This image was taken with ProHDR, but I didn’t think the app did a great job of blending the exposures. I didn’t want to trash the image, so I used PhotoViva to paint this myself with a few brushes. I have to say that I’m enjoying this app more and more. I find it easy to get immersed in the creative process when you have to make each brushstroke.
While the above image looks nice, I wanted to try something different, so I took the painting into Snapseed to see what would happen by working my magic. I added a little drama (#2), made a selective adjustment, added some warmth and ambience. It certainly adds more life to the image/painting…oh, lets just call it art. I like discovering new workflows and seeing the different outcomes.

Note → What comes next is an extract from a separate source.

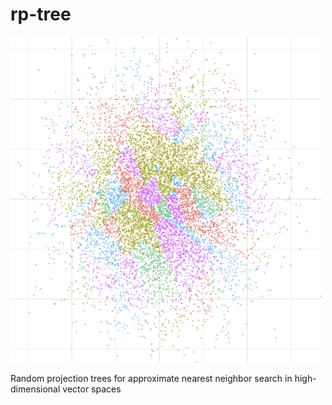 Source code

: # rp-tree

![rp-tree](https://github.com/ocramz/rp-tree/blob/main/r/scatter.png)

Random projection trees for approximate nearest neighbor search in high-dimensional vector spaces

The warm weather is bringing the tourists back . Pismo Beach was crawling with them.
I shot this from the pier with camera+. I added a tilt shift effect with Snapseed.
Which part of the image is your eye drawn to first? The jack n coke or the man on guitar?
Lets talk about the use of warm and cool colors today. They can be used to create depth in an image. Warm colors tend to come forward in an image and draw the viewers attention while cool colors tend to recede.
This image was taken at an open mic last night in a bar in Ashland that looked like a hangout for the older locals. My table was easily the youngest there. There were some people with a little bit of talent and some very “interesting” performances. The theme of the night was break up songs or poems. One young man got up and sang some screamy punk versions of a song that escapes me right now. Oh, and he did it while playing a miniature banjo that he called a ukelele. It was funny at first, but after the novelty of his style wore off I realized that it was pretty bad. We really only stuck around to hear my friend read some poems she wrote on the spot. They were actually really good and I’d share them here if I had a copy.
Shot with camera+, edited in Snapseed, then reduced noise in filterstorm, edited in Snapseed again.